- _Goal of the exercise_
What you return must be the lines of the data that hold the word "Categories".

- _Supplied records_
======

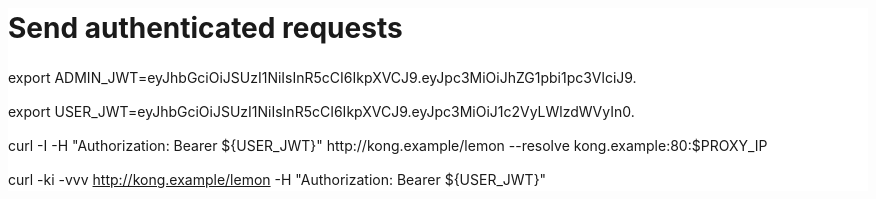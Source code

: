 # Send authenticated requests
export ADMIN_JWT=eyJhbGciOiJSUzI1NiIsInR5cCI6IkpXVCJ9.eyJpc3MiOiJhZG1pbi1pc3VlciJ9.

export USER_JWT=eyJhbGciOiJSUzI1NiIsInR5cCI6IkpXVCJ9.eyJpc3MiOiJ1c2VyLWlzdWVyIn0.

curl -I -H "Authorization: Bearer ${USER_JWT}" http://kong.example/lemon --resolve kong.example:80:$PROXY_IP

curl -ki -vvv http://kong.example/lemon -H "Authorization: Bearer ${USER_JWT}"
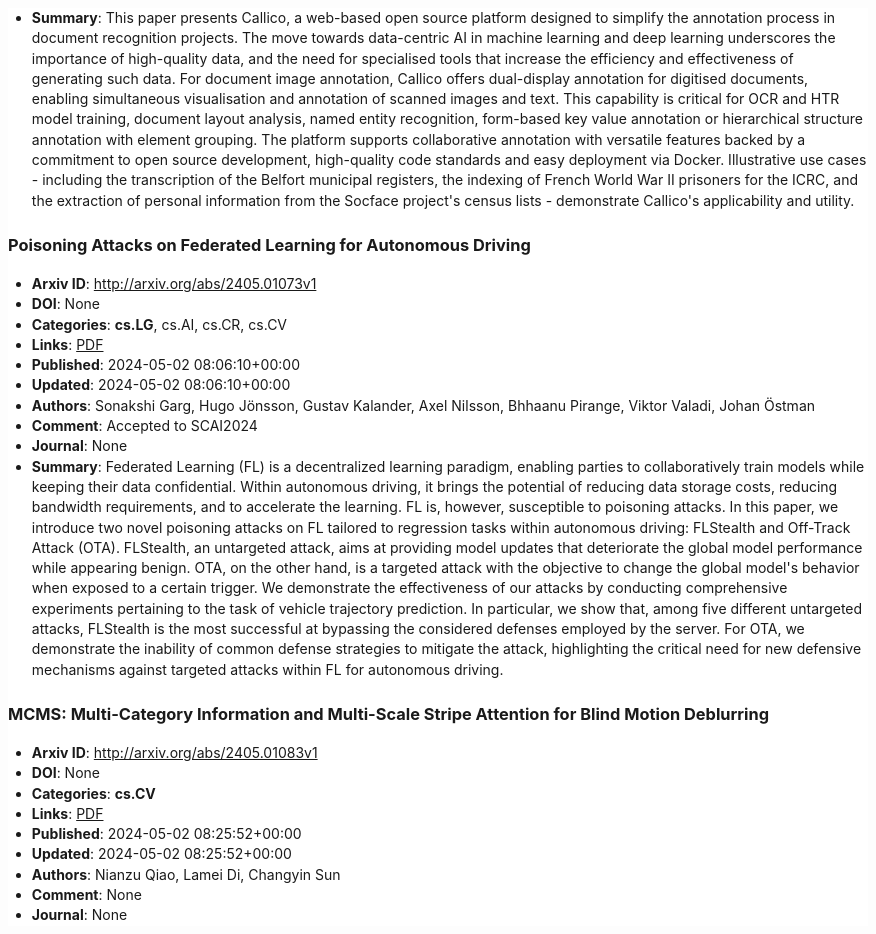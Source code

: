 - **Summary**: This paper presents Callico, a web-based open source platform designed to simplify the annotation process in document recognition projects. The move towards data-centric AI in machine learning and deep learning underscores the importance of high-quality data, and the need for specialised tools that increase the efficiency and effectiveness of generating such data. For document image annotation, Callico offers dual-display annotation for digitised documents, enabling simultaneous visualisation and annotation of scanned images and text. This capability is critical for OCR and HTR model training, document layout analysis, named entity recognition, form-based key value annotation or hierarchical structure annotation with element grouping. The platform supports collaborative annotation with versatile features backed by a commitment to open source development, high-quality code standards and easy deployment via Docker. Illustrative use cases - including the transcription of the Belfort municipal registers, the indexing of French World War II prisoners for the ICRC, and the extraction of personal information from the Socface project's census lists - demonstrate Callico's applicability and utility.



### Poisoning Attacks on Federated Learning for Autonomous Driving
- **Arxiv ID**: http://arxiv.org/abs/2405.01073v1
- **DOI**: None
- **Categories**: **cs.LG**, cs.AI, cs.CR, cs.CV
- **Links**: [PDF](http://arxiv.org/pdf/2405.01073v1)
- **Published**: 2024-05-02 08:06:10+00:00
- **Updated**: 2024-05-02 08:06:10+00:00
- **Authors**: Sonakshi Garg, Hugo Jönsson, Gustav Kalander, Axel Nilsson, Bhhaanu Pirange, Viktor Valadi, Johan Östman
- **Comment**: Accepted to SCAI2024
- **Journal**: None
- **Summary**: Federated Learning (FL) is a decentralized learning paradigm, enabling parties to collaboratively train models while keeping their data confidential. Within autonomous driving, it brings the potential of reducing data storage costs, reducing bandwidth requirements, and to accelerate the learning. FL is, however, susceptible to poisoning attacks. In this paper, we introduce two novel poisoning attacks on FL tailored to regression tasks within autonomous driving: FLStealth and Off-Track Attack (OTA). FLStealth, an untargeted attack, aims at providing model updates that deteriorate the global model performance while appearing benign. OTA, on the other hand, is a targeted attack with the objective to change the global model's behavior when exposed to a certain trigger. We demonstrate the effectiveness of our attacks by conducting comprehensive experiments pertaining to the task of vehicle trajectory prediction. In particular, we show that, among five different untargeted attacks, FLStealth is the most successful at bypassing the considered defenses employed by the server. For OTA, we demonstrate the inability of common defense strategies to mitigate the attack, highlighting the critical need for new defensive mechanisms against targeted attacks within FL for autonomous driving.



### MCMS: Multi-Category Information and Multi-Scale Stripe Attention for Blind Motion Deblurring
- **Arxiv ID**: http://arxiv.org/abs/2405.01083v1
- **DOI**: None
- **Categories**: **cs.CV**
- **Links**: [PDF](http://arxiv.org/pdf/2405.01083v1)
- **Published**: 2024-05-02 08:25:52+00:00
- **Updated**: 2024-05-02 08:25:52+00:00
- **Authors**: Nianzu Qiao, Lamei Di, Changyin Sun
- **Comment**: None
- **Journal**: None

======

- _Exercise result_
- **Categories**: **cs.LG**, cs.AI, cs.CR, cs.CV
- **Categories**: **cs.CV**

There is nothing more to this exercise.